Lesen Sie die Geschichte von Bäder mit erwärmten Seewasser und getrennten Bademöglichkeiten für Männer und Frauen bis zur heutigen Zeit.
Anfangszeit
Im Jahr 1819 gründeten die Kieler Professoren Brandis, Pfaff
und Schrader in Düsternbrook die Seebadeanstalt. Das Badehaus mit
klassizistischer Fassade befand sich am Düsternbrooker Weg (gegenüber dem
Karolinenweg, dort wo heute das Landeshaus steht).
Verabreicht wurden dort Bäder mit erwärmten Seewasser. Und
dies in Badezimmern mit Wannen aus Marmor oder Kupfer, die auch mit einem
Ruhebett ausgestattet waren, um keinerlei Bequemlichkeit missen zu lassen. Die
Hartgesottenen gingen natürlich im Hafen „baden", und zwar von Badekarren aus.
Aber es war wohl mehr ein „plantschen" als baden.
Militärische Zeiten
Nach dem deutsch/dänischen Krieg 1864 erwarb der
Marinefiskus die Kieler Seebadeanstalt und ließ sie als Depot herrichten.
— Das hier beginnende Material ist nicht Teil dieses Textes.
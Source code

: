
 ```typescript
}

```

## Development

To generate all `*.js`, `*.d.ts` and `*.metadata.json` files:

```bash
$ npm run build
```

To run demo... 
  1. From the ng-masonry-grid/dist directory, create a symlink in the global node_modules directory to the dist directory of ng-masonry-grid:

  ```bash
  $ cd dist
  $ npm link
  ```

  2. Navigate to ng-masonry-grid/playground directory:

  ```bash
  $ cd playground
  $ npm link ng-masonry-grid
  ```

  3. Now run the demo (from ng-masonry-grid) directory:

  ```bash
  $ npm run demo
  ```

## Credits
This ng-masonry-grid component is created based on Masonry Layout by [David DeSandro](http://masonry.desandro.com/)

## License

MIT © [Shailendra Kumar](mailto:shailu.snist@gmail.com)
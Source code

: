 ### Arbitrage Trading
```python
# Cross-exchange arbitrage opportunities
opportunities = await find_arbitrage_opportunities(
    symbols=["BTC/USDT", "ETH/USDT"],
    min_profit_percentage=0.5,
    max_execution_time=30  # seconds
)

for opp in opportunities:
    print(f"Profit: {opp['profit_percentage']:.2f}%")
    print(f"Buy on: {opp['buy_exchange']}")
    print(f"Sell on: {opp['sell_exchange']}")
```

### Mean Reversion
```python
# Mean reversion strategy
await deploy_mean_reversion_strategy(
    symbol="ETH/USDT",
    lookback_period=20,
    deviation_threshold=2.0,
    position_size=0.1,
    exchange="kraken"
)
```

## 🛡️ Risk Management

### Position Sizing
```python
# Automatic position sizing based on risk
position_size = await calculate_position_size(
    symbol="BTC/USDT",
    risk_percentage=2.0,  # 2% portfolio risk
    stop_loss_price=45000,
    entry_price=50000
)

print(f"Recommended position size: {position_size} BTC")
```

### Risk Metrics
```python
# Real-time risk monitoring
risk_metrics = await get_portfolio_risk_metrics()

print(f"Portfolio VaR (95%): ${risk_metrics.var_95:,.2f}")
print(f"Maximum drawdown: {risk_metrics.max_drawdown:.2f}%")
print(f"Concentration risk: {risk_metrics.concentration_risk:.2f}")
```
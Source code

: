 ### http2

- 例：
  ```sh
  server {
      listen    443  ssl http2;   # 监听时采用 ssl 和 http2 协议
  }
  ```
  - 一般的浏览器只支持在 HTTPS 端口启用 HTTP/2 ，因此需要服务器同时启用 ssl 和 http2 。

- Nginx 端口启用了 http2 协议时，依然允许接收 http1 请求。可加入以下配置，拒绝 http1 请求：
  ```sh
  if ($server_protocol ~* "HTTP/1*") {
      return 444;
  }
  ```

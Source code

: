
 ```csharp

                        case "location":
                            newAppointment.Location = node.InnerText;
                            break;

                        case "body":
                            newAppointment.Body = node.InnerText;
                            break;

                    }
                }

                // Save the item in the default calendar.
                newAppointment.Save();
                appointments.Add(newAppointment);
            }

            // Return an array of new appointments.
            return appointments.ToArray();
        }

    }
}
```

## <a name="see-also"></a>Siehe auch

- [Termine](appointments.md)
Ausgedient hatte sie hierfür bereits wenige Jahre später, als 1868 auf dem
Ostufer der Förde die Königliche Werft entstand, d. h. die Ausrüstung der
schwimmenden Einheiten auch von dort erfolgen konnte.
Friedliche Zeiten
Im Jahr 1867 nahm im Bereich des heutigen Sporthafens
Düsternbrook (Olympiahafen) ein neues Bad den Betrieb auf. Es firmierte als
„Seebadeanstalt zu Düsternbrook, Voß & Ohlsen". Es war Hotel-,
Restaurations- und Badebetrieb zugleich. 1898 kaufte der Großindustrielle
Friedrich Krupp das Anwesen und spendierte es nach einen großzügigen
Gebäudeumbau dem Kaiserlichen Yacht-Club als Vereinsheim.
Vornehme Zeiten
Am heutigen Standort des Seebads Düsternbrook bestand seit ca. 1849
die Möglichkeit, von Badekarren aus Seebäder zu nehmen. In der Folgezeit wurde
es zum „Ostseebad und Hotel Bellevue „ erweitert. Dieses etwas vornehmere Bad war
für die aller meisten aber zu teuer; das sollte wohl auch so sein, damit die
Besserverdienenden unter sich waren.
Andere Seebadeanstalten, wie die von Rober in Holtenau oder
auch die in Falkenstein lagen für die Kieler zu abseits - waren also nur mit
zusätzlichen Kosten für die Dampferfahrt verbunden - und daher eher was für die
dort Ansässigen.
Moralische Zeiten
1900/1901 ließ der am (Alten) Markt ansässige
Zigarrenhändler Johann Brägas in der Wiker Bucht (zwischen der heutigen
Parkstraße und der Koesteralle) eine feste Seebadeanstalt errichten - und
entsprechend der geltenden Moral selbstverständlich für Männer und Frauen
getrennt. Der Platz war von der Stadt vorgegeben worden. Sie war auf einem
Fußweg über den Strand zu erreichen, die Straße Hindenburgufer gab es zu dieser
Zeit noch nicht. 1922, als Brägas bereits 76 Jahre alt war, kaufte die Stadt
die Anstalt. Doch Unterhaltungsmittel waren knapp, manches lag daher im Argen.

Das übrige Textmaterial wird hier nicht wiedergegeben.